> _Task to complete_:
Which lines below contain "documentclass"? Pull them out.

(Dataset entries)
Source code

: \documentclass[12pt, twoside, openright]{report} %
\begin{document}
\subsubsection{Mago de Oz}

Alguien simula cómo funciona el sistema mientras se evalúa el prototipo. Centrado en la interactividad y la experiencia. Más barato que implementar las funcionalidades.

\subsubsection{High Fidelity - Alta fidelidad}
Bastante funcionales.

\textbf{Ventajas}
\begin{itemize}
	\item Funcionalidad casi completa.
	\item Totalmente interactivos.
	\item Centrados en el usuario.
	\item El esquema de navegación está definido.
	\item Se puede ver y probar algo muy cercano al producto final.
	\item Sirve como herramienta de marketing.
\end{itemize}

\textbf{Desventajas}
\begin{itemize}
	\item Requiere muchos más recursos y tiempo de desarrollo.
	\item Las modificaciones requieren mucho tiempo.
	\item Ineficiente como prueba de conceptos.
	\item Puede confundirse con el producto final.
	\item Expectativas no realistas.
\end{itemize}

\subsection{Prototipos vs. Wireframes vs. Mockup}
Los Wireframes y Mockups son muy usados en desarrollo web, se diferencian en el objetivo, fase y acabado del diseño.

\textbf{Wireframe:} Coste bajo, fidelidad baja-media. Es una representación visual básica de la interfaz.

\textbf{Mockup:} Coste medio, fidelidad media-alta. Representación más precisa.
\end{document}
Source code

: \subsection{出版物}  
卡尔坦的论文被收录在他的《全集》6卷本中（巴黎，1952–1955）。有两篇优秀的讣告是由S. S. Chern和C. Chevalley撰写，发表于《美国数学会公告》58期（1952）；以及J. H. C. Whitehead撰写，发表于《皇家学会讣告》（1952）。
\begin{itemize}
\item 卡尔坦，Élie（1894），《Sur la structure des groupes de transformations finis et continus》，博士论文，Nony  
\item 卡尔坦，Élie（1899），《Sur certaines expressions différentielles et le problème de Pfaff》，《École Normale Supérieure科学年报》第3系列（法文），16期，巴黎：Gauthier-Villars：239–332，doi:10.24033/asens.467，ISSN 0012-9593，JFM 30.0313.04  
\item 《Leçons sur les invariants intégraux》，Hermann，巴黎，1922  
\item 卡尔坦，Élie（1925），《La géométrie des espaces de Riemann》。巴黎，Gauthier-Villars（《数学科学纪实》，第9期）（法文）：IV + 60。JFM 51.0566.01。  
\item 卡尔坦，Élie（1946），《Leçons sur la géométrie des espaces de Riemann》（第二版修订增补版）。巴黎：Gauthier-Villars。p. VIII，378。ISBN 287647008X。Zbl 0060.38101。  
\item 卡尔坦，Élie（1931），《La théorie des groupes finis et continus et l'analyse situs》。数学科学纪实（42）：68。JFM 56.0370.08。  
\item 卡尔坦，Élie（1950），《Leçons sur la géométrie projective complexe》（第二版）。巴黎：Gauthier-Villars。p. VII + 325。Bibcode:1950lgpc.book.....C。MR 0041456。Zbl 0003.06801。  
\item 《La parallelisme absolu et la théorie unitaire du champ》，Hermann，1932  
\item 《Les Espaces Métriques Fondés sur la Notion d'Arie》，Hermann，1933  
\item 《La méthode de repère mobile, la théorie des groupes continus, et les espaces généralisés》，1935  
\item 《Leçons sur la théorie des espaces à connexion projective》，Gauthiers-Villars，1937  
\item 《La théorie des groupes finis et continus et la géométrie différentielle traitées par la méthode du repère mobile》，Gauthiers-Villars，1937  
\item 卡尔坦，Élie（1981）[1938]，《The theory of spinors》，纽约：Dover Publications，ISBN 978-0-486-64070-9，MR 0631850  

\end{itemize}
==
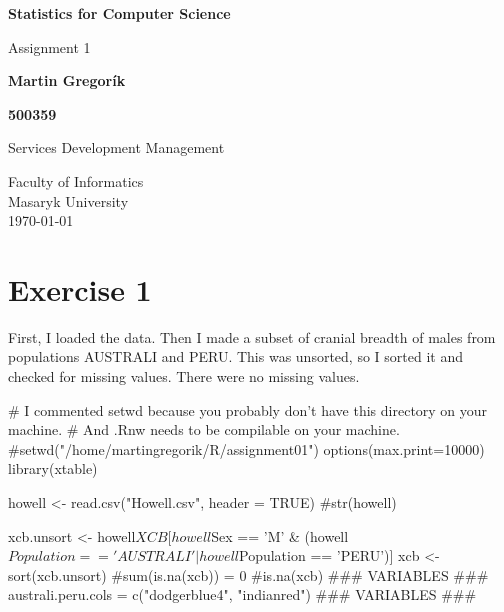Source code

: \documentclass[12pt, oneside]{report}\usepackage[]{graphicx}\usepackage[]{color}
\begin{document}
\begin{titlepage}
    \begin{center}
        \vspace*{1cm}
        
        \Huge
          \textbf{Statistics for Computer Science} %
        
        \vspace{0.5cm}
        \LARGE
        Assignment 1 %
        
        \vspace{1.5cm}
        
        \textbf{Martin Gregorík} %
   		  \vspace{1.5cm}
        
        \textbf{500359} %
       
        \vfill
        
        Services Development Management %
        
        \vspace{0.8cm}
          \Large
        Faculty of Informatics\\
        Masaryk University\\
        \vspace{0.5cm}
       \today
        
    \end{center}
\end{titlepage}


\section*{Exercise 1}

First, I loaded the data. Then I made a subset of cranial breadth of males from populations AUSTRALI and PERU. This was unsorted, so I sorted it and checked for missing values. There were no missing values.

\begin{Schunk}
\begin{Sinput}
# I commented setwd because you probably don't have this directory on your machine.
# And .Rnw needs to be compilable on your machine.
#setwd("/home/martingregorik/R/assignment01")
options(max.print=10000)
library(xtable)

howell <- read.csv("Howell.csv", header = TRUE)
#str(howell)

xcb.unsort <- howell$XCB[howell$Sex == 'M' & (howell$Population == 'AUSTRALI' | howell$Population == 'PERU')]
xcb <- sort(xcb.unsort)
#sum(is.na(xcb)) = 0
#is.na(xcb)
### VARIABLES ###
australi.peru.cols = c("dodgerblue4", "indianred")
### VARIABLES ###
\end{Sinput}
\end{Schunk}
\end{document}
---
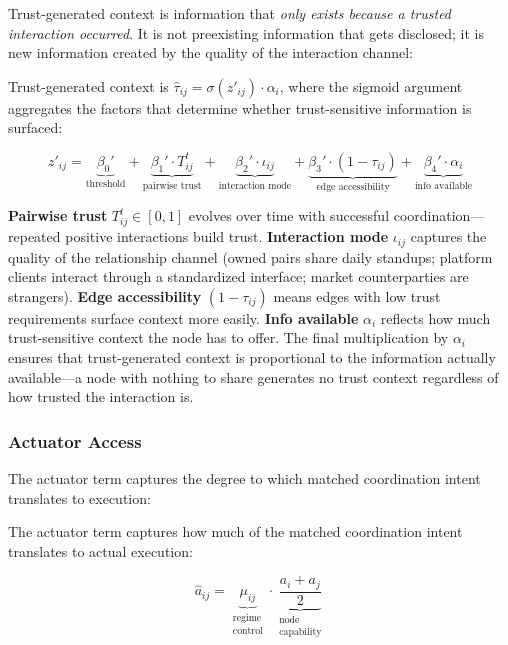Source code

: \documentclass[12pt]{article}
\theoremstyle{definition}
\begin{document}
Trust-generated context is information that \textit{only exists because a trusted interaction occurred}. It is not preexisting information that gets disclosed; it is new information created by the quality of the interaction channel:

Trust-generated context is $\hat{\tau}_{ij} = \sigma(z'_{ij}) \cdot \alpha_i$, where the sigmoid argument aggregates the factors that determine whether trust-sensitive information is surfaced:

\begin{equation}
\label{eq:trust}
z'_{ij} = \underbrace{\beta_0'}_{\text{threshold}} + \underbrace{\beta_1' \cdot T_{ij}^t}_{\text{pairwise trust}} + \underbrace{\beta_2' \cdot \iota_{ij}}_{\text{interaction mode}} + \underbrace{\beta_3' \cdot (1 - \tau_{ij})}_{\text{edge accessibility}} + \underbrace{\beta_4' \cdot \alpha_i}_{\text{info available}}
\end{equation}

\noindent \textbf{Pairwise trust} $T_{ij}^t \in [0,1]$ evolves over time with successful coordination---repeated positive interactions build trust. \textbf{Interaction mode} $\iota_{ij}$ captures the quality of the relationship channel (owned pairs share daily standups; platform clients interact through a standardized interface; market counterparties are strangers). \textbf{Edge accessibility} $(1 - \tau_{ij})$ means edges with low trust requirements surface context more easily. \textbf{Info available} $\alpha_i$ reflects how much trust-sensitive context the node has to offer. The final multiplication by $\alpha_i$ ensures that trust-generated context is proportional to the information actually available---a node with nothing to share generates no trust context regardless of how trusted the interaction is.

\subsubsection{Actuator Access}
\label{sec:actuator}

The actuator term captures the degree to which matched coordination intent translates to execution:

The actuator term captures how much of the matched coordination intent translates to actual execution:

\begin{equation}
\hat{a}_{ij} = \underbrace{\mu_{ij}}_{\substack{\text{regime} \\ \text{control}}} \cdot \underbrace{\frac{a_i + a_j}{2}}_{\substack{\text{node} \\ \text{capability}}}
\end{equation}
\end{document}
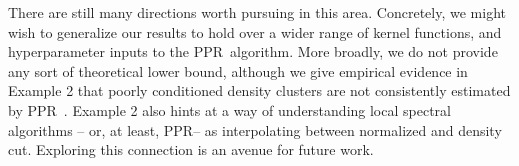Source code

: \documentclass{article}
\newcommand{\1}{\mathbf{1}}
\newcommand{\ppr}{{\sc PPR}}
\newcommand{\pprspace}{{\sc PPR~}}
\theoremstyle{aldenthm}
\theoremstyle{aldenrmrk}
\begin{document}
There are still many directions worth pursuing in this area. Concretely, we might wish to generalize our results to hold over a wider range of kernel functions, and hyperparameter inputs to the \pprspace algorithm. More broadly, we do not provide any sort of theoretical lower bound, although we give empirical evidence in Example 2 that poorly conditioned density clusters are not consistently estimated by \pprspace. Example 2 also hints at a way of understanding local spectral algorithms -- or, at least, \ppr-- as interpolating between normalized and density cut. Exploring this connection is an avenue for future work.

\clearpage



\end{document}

> _Output of the task_:
: \documentclass[12pt, twoside, openright]{report} %
: \documentclass[12pt, oneside]{report}\usepackage[]{graphicx}\usepackage[]{color}
: \documentclass[12pt]{article}
: \documentclass{article}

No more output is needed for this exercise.